Nádia Pontes (de São Paulo)

18/06/2018 07h04

Com o objetivo de integrar recém-chegados ao país, ONG promove encontros interculturais em partidas do Brasil durante o Mundial. Na casa de anfitriões paulistanos, uma família síria entrou no clima verde e amarelo.

Cercada por desconhecidos vestidos de verde e amarelo, a síria Ghazl  Baranbo tentava acompanhar a partida entre Brasil e Suíça neste domingo (17/06). Era a primeira vez que assistia a um jogo da Copa do Mundo na casa de brasileiros, munidos de cornetas, perucas e chapéus.

Acompanhada pelo marido, Talal  Altinawi, e os três filhos, Ghazh dizia torcer pelo Brasil. Até desembarcar em São Paulo, em dezembro de 2013, a única referência que tinha do país era o futebol. Poucas informações chegavam à Síria, onde nasceu e de onde precisou partir dois anos depois do início da guerra civil.

Desde que eclodiu, em 2011, o conflito sírio deixou mais de 500 mil mortos e forçou 5,6 milhões de pessoas a deixarem o país, segundo informações das Nações Unidas.

"Nós buscávamos asilo, e o primeiro a abrir as portas foi o Brasil", contou Ghazl. A família pagou 20 dólares por cada visto, fez as malas, deixou dois apartamentos, familiares e uma vida confortável, partindo sem saber muito sobre o novo destino.

Passados mais de quatro anos, o casal já tem uma filha brasileira – a caçula nasceu em 2014. Mas a adaptação ainda exige esforço. "É muito difícil conseguir trabalhar e obter informações claras do governo brasileiro", afirmou Talal, que era engenheiro mecânico na Síria.

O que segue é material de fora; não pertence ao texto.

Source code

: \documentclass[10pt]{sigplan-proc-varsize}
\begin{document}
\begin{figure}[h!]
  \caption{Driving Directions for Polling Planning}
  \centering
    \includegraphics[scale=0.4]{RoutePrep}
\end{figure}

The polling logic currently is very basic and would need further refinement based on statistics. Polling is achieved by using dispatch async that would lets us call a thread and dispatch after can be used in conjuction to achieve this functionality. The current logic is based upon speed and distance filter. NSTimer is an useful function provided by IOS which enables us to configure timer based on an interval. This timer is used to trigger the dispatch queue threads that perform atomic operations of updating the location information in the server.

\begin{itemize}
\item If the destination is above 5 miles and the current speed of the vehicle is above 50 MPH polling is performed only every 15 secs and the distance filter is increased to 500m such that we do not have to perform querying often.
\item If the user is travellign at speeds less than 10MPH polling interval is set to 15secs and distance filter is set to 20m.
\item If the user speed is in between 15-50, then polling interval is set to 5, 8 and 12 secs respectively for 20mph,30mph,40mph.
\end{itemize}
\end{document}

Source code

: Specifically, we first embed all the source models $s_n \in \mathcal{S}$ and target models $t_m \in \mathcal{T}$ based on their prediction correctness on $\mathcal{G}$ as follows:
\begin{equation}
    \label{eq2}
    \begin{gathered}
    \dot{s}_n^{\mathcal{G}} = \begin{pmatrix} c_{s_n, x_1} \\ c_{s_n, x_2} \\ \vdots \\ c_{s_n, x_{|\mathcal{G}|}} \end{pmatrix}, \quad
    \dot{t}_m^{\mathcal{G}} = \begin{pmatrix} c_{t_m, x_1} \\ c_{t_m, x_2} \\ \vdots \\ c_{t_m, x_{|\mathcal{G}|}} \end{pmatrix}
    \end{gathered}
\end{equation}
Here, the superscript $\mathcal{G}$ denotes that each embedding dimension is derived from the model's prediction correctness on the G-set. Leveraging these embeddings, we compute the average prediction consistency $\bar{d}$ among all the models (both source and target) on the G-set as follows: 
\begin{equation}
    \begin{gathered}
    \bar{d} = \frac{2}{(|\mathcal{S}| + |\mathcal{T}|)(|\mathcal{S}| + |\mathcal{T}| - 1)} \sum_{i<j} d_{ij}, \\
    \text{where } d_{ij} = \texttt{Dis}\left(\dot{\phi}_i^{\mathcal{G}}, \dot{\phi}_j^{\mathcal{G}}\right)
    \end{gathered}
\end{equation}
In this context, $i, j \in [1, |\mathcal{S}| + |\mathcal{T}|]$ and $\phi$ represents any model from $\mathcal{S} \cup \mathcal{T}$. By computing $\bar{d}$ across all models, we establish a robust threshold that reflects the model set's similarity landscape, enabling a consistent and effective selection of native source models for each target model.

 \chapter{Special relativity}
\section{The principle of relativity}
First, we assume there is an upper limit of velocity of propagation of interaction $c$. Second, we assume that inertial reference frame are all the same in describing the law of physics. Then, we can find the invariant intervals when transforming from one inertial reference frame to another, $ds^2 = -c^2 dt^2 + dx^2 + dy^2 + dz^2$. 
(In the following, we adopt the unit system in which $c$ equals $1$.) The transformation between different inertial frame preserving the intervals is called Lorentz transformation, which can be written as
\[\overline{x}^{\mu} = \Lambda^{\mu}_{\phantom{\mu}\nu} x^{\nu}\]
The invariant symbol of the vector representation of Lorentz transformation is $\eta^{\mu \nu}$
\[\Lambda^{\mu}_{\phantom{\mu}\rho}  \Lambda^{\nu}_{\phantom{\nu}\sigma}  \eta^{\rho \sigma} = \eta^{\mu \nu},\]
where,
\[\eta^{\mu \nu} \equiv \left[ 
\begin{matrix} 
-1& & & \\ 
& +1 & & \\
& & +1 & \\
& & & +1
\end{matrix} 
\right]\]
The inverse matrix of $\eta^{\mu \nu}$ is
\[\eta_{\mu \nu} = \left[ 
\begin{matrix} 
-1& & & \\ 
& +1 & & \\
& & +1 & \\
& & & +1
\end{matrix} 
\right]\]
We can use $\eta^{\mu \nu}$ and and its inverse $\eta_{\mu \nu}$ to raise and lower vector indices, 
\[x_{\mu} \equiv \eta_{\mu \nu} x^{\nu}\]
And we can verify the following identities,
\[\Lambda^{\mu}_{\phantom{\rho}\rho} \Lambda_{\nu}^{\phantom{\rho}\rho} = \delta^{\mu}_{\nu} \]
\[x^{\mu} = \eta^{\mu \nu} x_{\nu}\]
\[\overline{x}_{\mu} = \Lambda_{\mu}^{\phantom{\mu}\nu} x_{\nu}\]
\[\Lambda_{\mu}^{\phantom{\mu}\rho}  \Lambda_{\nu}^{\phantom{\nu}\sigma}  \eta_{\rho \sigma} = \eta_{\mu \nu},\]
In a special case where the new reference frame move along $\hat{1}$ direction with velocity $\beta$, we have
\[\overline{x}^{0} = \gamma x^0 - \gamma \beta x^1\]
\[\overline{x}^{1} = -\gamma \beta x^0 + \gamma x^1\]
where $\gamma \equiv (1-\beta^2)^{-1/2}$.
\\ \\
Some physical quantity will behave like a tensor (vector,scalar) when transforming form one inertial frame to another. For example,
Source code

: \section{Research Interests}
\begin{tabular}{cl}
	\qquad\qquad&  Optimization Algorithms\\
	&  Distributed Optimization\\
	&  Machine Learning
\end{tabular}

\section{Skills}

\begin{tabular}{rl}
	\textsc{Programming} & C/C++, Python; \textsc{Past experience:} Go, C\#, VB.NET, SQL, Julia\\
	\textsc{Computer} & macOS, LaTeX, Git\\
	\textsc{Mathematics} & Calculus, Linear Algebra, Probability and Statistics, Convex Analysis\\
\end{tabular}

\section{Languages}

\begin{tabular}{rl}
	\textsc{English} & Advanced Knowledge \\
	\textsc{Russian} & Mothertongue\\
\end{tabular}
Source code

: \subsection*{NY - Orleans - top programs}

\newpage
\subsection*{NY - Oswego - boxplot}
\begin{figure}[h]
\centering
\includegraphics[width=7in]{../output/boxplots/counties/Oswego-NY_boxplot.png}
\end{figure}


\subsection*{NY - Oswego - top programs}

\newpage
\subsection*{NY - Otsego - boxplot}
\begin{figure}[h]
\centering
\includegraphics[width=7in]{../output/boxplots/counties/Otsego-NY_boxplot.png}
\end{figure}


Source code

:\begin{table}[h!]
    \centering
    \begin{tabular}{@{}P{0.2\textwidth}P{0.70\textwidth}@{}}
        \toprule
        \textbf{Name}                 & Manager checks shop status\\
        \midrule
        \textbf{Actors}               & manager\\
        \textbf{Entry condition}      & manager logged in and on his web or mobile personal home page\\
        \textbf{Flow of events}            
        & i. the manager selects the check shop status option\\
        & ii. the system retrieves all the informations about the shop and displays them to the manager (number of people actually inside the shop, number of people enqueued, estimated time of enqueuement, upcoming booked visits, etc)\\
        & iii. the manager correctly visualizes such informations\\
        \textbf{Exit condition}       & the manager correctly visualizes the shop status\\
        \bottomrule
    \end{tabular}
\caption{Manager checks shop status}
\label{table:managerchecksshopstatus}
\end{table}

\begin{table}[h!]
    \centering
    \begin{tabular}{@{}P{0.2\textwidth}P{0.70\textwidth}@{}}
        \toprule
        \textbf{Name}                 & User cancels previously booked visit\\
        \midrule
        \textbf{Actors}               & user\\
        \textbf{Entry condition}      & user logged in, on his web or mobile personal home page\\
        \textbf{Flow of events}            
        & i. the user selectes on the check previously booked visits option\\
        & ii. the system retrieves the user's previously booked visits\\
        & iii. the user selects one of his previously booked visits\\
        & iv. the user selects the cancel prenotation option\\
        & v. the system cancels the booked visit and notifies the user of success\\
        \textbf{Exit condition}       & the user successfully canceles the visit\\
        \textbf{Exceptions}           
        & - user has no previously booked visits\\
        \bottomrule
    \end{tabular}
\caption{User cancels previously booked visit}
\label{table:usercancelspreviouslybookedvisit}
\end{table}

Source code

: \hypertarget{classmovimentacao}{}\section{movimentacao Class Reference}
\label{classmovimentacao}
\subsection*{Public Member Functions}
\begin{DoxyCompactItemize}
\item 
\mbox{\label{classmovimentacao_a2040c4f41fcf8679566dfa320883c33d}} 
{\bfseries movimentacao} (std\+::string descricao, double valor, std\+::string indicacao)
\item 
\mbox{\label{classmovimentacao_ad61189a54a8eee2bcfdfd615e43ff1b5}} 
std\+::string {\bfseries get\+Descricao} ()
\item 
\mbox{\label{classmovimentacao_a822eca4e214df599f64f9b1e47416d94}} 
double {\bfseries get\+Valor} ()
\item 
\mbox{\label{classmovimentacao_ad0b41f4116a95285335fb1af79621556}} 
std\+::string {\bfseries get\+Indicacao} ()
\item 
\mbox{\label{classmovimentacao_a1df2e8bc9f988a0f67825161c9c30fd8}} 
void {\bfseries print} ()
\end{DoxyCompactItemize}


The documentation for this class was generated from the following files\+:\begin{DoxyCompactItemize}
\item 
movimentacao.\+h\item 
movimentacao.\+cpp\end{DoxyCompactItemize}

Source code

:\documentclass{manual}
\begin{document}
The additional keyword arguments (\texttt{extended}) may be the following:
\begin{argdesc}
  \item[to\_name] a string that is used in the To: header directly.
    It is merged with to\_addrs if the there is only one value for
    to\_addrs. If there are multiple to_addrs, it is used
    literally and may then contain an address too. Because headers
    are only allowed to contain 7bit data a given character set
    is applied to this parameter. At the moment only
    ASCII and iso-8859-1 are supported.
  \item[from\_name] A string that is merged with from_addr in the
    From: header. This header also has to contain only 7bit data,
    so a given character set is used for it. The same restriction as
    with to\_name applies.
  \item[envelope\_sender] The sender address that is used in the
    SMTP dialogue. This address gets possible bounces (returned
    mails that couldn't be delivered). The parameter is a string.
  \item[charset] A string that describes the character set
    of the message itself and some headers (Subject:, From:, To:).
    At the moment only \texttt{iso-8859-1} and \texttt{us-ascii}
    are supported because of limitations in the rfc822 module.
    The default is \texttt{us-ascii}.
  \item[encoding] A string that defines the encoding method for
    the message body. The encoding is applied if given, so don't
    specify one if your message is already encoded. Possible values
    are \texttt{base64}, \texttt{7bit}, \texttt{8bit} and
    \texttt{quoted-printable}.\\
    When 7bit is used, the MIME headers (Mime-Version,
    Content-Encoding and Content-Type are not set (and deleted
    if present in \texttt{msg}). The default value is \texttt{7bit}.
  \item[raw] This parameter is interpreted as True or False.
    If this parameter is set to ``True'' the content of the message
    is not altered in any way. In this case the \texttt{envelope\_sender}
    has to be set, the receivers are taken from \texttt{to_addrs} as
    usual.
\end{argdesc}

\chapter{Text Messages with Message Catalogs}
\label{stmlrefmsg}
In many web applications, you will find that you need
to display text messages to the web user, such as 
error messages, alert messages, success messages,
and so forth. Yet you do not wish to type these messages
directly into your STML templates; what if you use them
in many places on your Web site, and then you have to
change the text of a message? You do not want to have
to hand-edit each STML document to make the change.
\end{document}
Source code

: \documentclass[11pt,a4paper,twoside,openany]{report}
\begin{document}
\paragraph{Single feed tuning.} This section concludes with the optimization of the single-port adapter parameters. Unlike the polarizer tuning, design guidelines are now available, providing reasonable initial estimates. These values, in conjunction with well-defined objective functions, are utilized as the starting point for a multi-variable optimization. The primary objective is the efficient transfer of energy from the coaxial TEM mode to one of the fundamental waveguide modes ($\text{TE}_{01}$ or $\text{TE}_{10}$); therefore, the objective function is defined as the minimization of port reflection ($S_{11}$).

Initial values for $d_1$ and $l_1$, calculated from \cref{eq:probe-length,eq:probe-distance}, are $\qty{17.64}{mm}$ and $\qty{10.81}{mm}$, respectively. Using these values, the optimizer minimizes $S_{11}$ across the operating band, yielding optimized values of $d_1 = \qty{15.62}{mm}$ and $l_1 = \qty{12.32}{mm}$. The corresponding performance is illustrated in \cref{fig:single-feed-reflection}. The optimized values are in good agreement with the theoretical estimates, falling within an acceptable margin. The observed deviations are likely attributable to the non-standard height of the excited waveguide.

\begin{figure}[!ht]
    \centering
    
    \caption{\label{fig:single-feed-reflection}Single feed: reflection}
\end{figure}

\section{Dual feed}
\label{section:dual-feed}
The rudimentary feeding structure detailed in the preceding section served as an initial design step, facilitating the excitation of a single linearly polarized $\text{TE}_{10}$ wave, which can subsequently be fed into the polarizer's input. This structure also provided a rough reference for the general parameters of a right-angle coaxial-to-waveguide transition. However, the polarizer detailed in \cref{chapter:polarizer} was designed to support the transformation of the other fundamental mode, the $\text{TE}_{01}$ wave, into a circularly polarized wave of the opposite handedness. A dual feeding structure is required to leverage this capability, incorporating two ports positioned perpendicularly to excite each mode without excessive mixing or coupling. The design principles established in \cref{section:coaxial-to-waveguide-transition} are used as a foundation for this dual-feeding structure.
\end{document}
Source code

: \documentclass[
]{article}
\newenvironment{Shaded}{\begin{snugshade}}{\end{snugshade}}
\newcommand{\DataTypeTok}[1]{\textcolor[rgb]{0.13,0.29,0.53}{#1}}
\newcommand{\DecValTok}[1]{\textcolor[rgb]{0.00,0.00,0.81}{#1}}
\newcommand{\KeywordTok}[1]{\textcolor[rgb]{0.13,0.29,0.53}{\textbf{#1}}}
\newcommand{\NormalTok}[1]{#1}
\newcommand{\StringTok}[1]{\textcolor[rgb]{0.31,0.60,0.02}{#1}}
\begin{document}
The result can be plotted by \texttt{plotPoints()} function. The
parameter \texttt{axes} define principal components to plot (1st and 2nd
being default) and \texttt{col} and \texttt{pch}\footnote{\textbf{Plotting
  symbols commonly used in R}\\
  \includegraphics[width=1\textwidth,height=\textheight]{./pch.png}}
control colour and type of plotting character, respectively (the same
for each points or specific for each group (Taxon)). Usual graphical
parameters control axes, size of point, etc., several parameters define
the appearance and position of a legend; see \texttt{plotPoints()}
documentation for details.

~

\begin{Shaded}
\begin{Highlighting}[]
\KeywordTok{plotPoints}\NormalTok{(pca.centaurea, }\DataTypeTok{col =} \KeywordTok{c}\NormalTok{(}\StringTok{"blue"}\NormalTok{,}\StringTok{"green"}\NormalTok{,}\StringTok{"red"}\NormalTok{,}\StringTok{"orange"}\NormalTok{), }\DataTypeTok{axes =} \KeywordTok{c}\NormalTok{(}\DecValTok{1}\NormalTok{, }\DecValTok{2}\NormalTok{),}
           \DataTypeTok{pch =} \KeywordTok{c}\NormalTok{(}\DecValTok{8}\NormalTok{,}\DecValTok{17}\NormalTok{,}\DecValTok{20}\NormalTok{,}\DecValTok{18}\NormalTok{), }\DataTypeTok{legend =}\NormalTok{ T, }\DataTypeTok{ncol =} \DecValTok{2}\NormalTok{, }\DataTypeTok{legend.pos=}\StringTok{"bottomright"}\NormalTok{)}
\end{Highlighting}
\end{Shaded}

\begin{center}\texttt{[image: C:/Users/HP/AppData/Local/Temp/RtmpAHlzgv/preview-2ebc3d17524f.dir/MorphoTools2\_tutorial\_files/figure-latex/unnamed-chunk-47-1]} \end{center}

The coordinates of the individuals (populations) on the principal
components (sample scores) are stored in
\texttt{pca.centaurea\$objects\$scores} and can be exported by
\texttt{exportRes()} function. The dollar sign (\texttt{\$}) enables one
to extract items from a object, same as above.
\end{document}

"Momentos como este são muito importantes", disse, apontando para a sala enfeitada com bandeirinhas e cheia de pessoas que acabara de conhecer. Entre um brigadeiro e outro, ele torcia pelo segundo gol do Brasil, empatado com a Suíça.

Laços duradouros

A anfitriã era a biomédica Lara Santi, de 29 anos. "Eu fiz trabalho humanitário desde a faculdade. E nós gostamos de receber as pessoas em casa", disse. Ela é voluntária numa organização internacional, na qual tem a missão de ajudar refugiados a contatarem familiares em seus países de origem.

Para receber Ghazl, Talal e os filhos, Lara se inscreveu no programa Meu Amigo Refugiado, da ONG Migraflix. Fundada em 2015, a organização trabalha para integrar os recém-chegados ao Brasil – social e economicamente.

"Nós enxergamos no futebol uma ótima ‘desculpa' para juntar pessoas e, o mais importante ajudar a criar vínculos", detalha o fundador Jonathan Berezovsky, que atua em parceria com o Alto Comissariado das Nações Unidas para os Refugiados (Acnur).

Até agora, 3.400 famílias de brasileiros se cadastraram no programa, que abrange 75 famílias de refugiados e imigrantes.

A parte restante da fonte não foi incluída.